One of the tools that I was told to use is ExifTool. I've contacted the programmer, Phil Harvey, and he was very helpful, but he can't provide any guarantees that his tool will not corrupt the RAW files that I have. Because I have literally thousands of photos, he told me to use the following command line to change the dates (directory will be different obviously)



> exiftool -overwrite_original -alldates-=1 -ext nef c:\images



Has anyone here used ExifTool to change the date fields in CR2 and NEF files before? Any comments on the reliability of the program? How many date fields are there in CR2 and NEF files? I got the impression from Phil that CR2 and NEF files have the exact 3 date fields. I need to change it all to as if I set the date and time correctly in the first place. Does anyone here understand exactly what I want to do?

I realize that LR2 can change the capture dates, but I'm currently in the middle of organizing my files. My goal is to fix the date problems of the CR2 and NEF files, then convert and embed the originals to DNGs, before I catalog them with LR2. One last thing and that is I don't want to create any XMP sidecar files! I can't stress that enough. I'm sure the whole XMP sidecar pros and cons have been debated to death and I don't want to get into it. One of the reasons why I want to go down the road of using DNS is because I don't have to deal with sidecar files. *I want to permanately change the date fields of my RAW files in a standard compliant way without corrupting the Raw files*. What this ultimately means is that regardless of which program I use, the correct time and date will be displayed. I hope everyone here understands the point of my post and help me resolve my problem. Thx!


----------



## Kiwigeoff (Feb 17, 2010)

I've only used LR to adjust capture dates when I forgot to change for daylight saving. No corrupt files here!


----------



## Sgt_Strider (Feb 17, 2010)

[quote author=Kiwigeoff link=topic=9197.msg61941#msg61941 date=1266397878]
I've only used LR to adjust capture dates when I forgot to change for daylight saving. No corrupt files here!
[/quote]

It's not that. I guess I wasn't clear in the OP since you didn't gave me the response that I wanted. The thing is that my files are not quite organized right now. With LR2, I'll need to import the photo and if I later move the file to another directory, I'll need to locate the file for LR2. I want to sort all of this before I import any photos into LR2.
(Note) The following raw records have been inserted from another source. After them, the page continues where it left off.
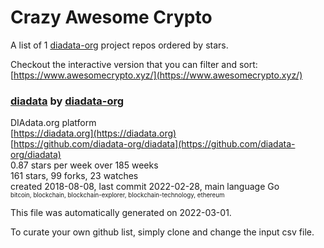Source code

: # Crazy Awesome Crypto
A list of 1 [diadata-org](https://github.com/diadata-org) project repos ordered by stars.  

Checkout the interactive version that you can filter and sort: 
[https://www.awesomecrypto.xyz/](https://www.awesomecrypto.xyz/)  


### [diadata](https://github.com/diadata-org/diadata) by [diadata-org](https://github.com/diadata-org)  
DIAdata.org platform  
[https://diadata.org](https://diadata.org)  
[https://github.com/diadata-org/diadata](https://github.com/diadata-org/diadata)  
0.87 stars per week over 185 weeks  
161 stars, 99 forks, 23 watches  
created 2018-08-08, last commit 2022-02-28, main language Go  
<sub><sup>bitcoin, blockchain, blockchain-explorer, blockchain-technology, ethereum</sup></sub>


This file was automatically generated on 2022-03-01.  

To curate your own github list, simply clone and change the input csv file.  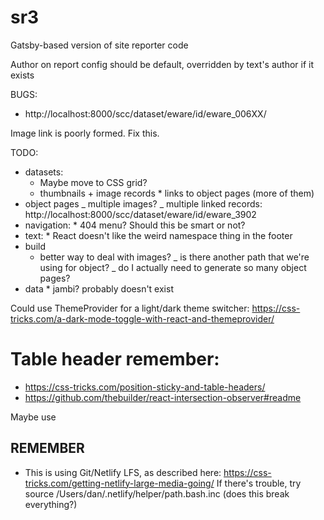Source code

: # sr3

Gatsby-based version of site reporter code

Author on report config should be default, overridden by text's author if it exists

BUGS:

- http://localhost:8000/scc/dataset/eware/id/eware_006XX/

Image link is poorly formed. Fix this.

TODO:

- datasets:
  - Maybe move to CSS grid?
  - thumbnails + image records \* links to object pages (more of them)
- object pages
  _ multiple images?
  _ multiple linked records: http://localhost:8000/scc/dataset/eware/id/eware_3902
- navigation: \* 404 menu? Should this be smart or not?
- text: \* React doesn't like the weird namespace thing in the footer
- build
  - better way to deal with images?
    _ is there another path that we're using for object?
    _ do I actually need to generate so many object pages?
- data \* jambi? probably doesn't exist

Could use ThemeProvider for a light/dark theme switcher: https://css-tricks.com/a-dark-mode-toggle-with-react-and-themeprovider/

# Table header remember:

- https://css-tricks.com/position-sticky-and-table-headers/
- https://github.com/thebuilder/react-intersection-observer#readme

Maybe use <datalist> rather than <select> in table headers? Does that make sense? We could use that for filtering.

## REMEMBER

- This is using Git/Netlify LFS, as described here: https://css-tricks.com/getting-netlify-large-media-going/
  If there's trouble, try source /Users/dan/.netlify/helper/path.bash.inc
  (does this break everything?)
At the same time, I heard that LR2 can't change all of the "date fields" within the EXIF. Is that true? As far as I know, there is more than just the "capture date".


----------



## samdring (Feb 17, 2010)

Firm advocate of exiftoolgui. 'Tis a front end to Phil Harvey's exiftool. Worth trying on a couple of images. Screen dump of the exif edit area:







DTO and Create Date will alter exif dates but not xmp date time digitised.


----------



## Sgt_Strider (Feb 17, 2010)

Samdring,

I'm not sure if I understand you in regards to DTO and CD. What do you mean by exif dates will change, but not xmp date time digitized? I'm kind of confused on the matter.


----------



## samdring (Feb 17, 2010)

I can only speak for Canon CR2 but:

If the raw files are untouched then you will only have 2 dates to be concerned with viz Date Time Original and Create Date. Both these dates are held in Exif and can be batch adjusted by exiftoolgui.

But if, say, you have already used downloading software and have populated something like gps or location (City, Country etc) then that software will have opened an xmp block and created Date Time Digitised from DTO/CreateDate. ExiftoolGui will not alter such xmp block dates.

If you are worried about changing dates (and I don't think you should be) why not get hold of exiftoolgui (it's free) and then convert a few dozen or so of your raws to dng to try it all out?


----------



## Sgt_Strider (Feb 17, 2010)

[quote author=samdring link=topic=9197.msg61949#msg61949 date=126641646']
I can only speak for Canon CR2 but:

If the raw files are untouched then you will only have 2 dates to be concerned with viz Date Time Original and Create Date. Both these dates are held in Exif and can be batch adjusted by exiftoolgui.

But if, say, you have already used downloading software and have populated something like gps or location (City, Country etc) then that software will have opened an xmp block and created Date Time Digitised from DTO/CreateDate. ExiftoolGui will not alter such xmp block dates.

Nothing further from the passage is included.